WHAT THE TASK ASKS:
Could you copy out all of the records below exactly, leaving out every picture?

[Plain-text document sources]
=== Section Start ===

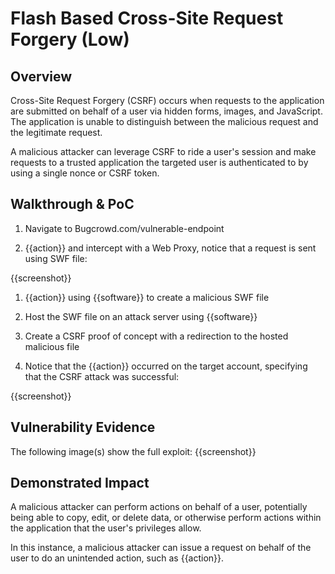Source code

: # Flash Based Cross-Site Request Forgery (Low)

## Overview

Cross-Site Request Forgery (CSRF) occurs when requests to the application are submitted on behalf of a user via hidden forms, images, and JavaScript. The application is unable to distinguish between the malicious request and the legitimate request.

A malicious attacker can leverage CSRF to ride a user's session and make requests to a trusted application the targeted user is authenticated to by using a single nonce or CSRF token.

## Walkthrough & PoC

1. Navigate to Bugcrowd.com/vulnerable-endpoint

1. {{action}} and intercept with a Web Proxy, notice that a request is sent using SWF file:

{{screenshot}}

1. {{action}} using {{software}} to create a malicious SWF file

1. Host the SWF file on an attack server using {{software}}

1. Create a CSRF proof of concept with a redirection to the hosted malicious file

1. Notice that the {{action}} occurred on the target account, specifying that the CSRF attack was successful:

{{screenshot}}

## Vulnerability Evidence

The following image(s) show the full exploit:
{{screenshot}}

## Demonstrated Impact

A malicious attacker can perform actions on behalf of a user, potentially being able to copy, edit, or delete data, or otherwise perform actions within the application that the user's privileges allow.

In this instance, a malicious attacker can issue a request on behalf of the user to do an unintended action, such as {{action}}.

=== Section End ===

SOLVED PROBLEM:
Source code

: # Flash Based Cross-Site Request Forgery (Low)

## Overview

Cross-Site Request Forgery (CSRF) occurs when requests to the application are submitted on behalf of a user via hidden forms, images, and JavaScript. The application is unable to distinguish between the malicious request and the legitimate request.

A malicious attacker can leverage CSRF to ride a user's session and make requests to a trusted application the targeted user is authenticated to by using a single nonce or CSRF token.

## Walkthrough & PoC

1. Navigate to Bugcrowd.com/vulnerable-endpoint

1. {{action}} and intercept with a Web Proxy, notice that a request is sent using SWF file:

{{screenshot}}

1. {{action}} using {{software}} to create a malicious SWF file

1. Host the SWF file on an attack server using {{software}}

1. Create a CSRF proof of concept with a redirection to the hosted malicious file

1. Notice that the {{action}} occurred on the target account, specifying that the CSRF attack was successful:

{{screenshot}}

## Vulnerability Evidence

The following image(s) show the full exploit:
{{screenshot}}

## Demonstrated Impact

A malicious attacker can perform actions on behalf of a user, potentially being able to copy, edit, or delete data, or otherwise perform actions within the application that the user's privileges allow.

In this instance, a malicious attacker can issue a request on behalf of the user to do an unintended action, such as {{action}}.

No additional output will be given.